The Victorids (Romansh: Zaccons) were a powerful family in Rhaetia during the seventh and eighth centuries, dominating the region politically and controlling the Diocese of Chur. The family is termed after the continued use of the name Victor.

Rhaetia was a part of the Frankish Empire from the sixth century at least. It was governed along Roman lines. The ecclesiastical province of Rhaetia was attached to the Archdiocese of Milan, but beginning c. 600 the influence of the Frankish church increased. In the province the secular and ecclesiastic powers were consolidated in the hands of one family, that of the Victorids, who had ties to the Merovingian dynasty in Gaul. The Victorids came to hold the offices of bishop and praeses (the highest judicial function, a Roman title).

The founder of the family was Zacco, who was granted military command of the region by the Frankish king and probably held the office of dux (duke). The first Victorid duke was Victor I, who moved away from the Archdiocese of Milan and towards the Frankish church. The Victorids were thus able to control the old Roman imperial fiscal lands, the ecclesiastic properties, and the military resources of the region. Under Zacco's successors the offices of duke and praeses were united and eventually the episcopal title was accepted as well.

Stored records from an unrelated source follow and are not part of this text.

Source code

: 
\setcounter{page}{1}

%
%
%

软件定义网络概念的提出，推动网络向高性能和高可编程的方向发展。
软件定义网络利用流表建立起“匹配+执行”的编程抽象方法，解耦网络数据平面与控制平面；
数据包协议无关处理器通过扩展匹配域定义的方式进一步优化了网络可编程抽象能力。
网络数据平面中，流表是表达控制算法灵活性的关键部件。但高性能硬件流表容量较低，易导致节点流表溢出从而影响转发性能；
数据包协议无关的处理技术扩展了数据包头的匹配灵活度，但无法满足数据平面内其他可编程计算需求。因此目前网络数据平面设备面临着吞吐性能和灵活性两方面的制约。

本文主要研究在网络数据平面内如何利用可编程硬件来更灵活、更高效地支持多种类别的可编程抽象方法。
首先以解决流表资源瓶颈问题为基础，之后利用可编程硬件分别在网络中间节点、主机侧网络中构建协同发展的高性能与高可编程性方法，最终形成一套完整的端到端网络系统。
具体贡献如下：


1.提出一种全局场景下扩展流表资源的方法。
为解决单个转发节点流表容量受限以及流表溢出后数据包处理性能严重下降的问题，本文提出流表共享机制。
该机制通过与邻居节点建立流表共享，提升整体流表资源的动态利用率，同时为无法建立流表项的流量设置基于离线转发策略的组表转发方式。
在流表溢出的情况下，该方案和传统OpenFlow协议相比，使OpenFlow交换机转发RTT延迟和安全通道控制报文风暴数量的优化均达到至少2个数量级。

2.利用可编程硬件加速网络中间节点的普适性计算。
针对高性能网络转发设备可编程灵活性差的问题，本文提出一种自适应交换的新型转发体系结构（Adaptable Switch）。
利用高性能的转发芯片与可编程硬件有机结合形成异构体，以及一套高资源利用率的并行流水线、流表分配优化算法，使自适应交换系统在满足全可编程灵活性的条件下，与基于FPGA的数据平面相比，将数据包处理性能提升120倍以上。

The Victorids had their hand in the foundation of Pfäfers Abbey (Faveras) (c. 730) and the monks of Pfäfers probably contributed to the foundation of Müstair (Tuberis). The Victorid bishop was Tello (758-763), who began the construction of the cathedral which has an unusual crypt and was renovated in the Romanesque style. Under the Carolingians the power of the Victorids diminished and they were replaced. The last Victorid bishop was Victor III (died c. 836), who fought against the secular forces seeking to take back power and property from the diocese, but ultimately failed.

==Sources==
- Schmidhauser, John R. "The European Origins of Legal Imperialism and Its Legacy in Legal Education in Former Colonial Regions." International Political Science Review, Vol. 18, No. 3, Contrasting Political Institutions. Institutions politiques contrastées. (July 1997), pp 337-351.
- "Istorgia ecclesiastica dal Grischun." Lexicon istoric retic.